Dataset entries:
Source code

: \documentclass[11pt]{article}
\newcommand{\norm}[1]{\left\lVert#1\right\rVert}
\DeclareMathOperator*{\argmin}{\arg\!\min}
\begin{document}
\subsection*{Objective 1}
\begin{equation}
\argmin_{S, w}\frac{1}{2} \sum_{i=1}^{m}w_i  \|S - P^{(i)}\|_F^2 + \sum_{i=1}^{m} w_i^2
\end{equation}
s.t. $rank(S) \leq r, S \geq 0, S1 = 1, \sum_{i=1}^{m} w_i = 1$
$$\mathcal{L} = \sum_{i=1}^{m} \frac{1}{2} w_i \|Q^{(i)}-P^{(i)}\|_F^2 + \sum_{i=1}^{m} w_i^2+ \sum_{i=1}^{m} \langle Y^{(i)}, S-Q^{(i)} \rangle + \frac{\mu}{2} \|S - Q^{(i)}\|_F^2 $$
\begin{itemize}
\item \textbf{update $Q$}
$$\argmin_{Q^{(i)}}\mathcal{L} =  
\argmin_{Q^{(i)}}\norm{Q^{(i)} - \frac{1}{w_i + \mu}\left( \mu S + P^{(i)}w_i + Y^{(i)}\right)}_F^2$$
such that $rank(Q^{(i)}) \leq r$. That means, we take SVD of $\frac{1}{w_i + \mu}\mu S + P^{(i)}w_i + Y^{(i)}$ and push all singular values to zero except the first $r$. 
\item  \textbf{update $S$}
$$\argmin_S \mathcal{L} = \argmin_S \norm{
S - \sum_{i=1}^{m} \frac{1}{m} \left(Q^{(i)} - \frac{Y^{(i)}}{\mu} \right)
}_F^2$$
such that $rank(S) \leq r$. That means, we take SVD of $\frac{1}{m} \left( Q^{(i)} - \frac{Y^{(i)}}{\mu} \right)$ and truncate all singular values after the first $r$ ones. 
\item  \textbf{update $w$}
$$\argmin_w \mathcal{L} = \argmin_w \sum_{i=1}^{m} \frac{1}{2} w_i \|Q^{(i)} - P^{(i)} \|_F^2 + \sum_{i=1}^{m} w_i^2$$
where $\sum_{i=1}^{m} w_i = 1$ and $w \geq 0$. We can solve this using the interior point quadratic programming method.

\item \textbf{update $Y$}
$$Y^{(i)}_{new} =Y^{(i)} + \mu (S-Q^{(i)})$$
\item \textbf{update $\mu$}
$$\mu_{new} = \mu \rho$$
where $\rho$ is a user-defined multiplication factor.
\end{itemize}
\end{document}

Exercise description: Set down each entry above again exactly as it reads.

Your response:
Source code

: \documentclass[11pt]{article}
\newcommand{\norm}[1]{\left\lVert#1\right\rVert}
\DeclareMathOperator*{\argmin}{\arg\!\min}
\begin{document}
\subsection*{Objective 1}
\begin{equation}
\argmin_{S, w}\frac{1}{2} \sum_{i=1}^{m}w_i  \|S - P^{(i)}\|_F^2 + \sum_{i=1}^{m} w_i^2
\end{equation}
s.t. $rank(S) \leq r, S \geq 0, S1 = 1, \sum_{i=1}^{m} w_i = 1$
$$\mathcal{L} = \sum_{i=1}^{m} \frac{1}{2} w_i \|Q^{(i)}-P^{(i)}\|_F^2 + \sum_{i=1}^{m} w_i^2+ \sum_{i=1}^{m} \langle Y^{(i)}, S-Q^{(i)} \rangle + \frac{\mu}{2} \|S - Q^{(i)}\|_F^2 $$
\begin{itemize}
\item \textbf{update $Q$}
$$\argmin_{Q^{(i)}}\mathcal{L} =  
\argmin_{Q^{(i)}}\norm{Q^{(i)} - \frac{1}{w_i + \mu}\left( \mu S + P^{(i)}w_i + Y^{(i)}\right)}_F^2$$
such that $rank(Q^{(i)}) \leq r$. That means, we take SVD of $\frac{1}{w_i + \mu}\mu S + P^{(i)}w_i + Y^{(i)}$ and push all singular values to zero except the first $r$. 
\item  \textbf{update $S$}
$$\argmin_S \mathcal{L} = \argmin_S \norm{
S - \sum_{i=1}^{m} \frac{1}{m} \left(Q^{(i)} - \frac{Y^{(i)}}{\mu} \right)
}_F^2$$
such that $rank(S) \leq r$. That means, we take SVD of $\frac{1}{m} \left( Q^{(i)} - \frac{Y^{(i)}}{\mu} \right)$ and truncate all singular values after the first $r$ ones. 
\item  \textbf{update $w$}
$$\argmin_w \mathcal{L} = \argmin_w \sum_{i=1}^{m} \frac{1}{2} w_i \|Q^{(i)} - P^{(i)} \|_F^2 + \sum_{i=1}^{m} w_i^2$$
where $\sum_{i=1}^{m} w_i = 1$ and $w \geq 0$. We can solve this using the interior point quadratic programming method.

\item \textbf{update $Y$}
$$Y^{(i)}_{new} =Y^{(i)} + \mu (S-Q^{(i)})$$
\item \textbf{update $\mu$}
$$\mu_{new} = \mu \rho$$
where $\rho$ is a user-defined multiplication factor.
\end{itemize}
\end{document}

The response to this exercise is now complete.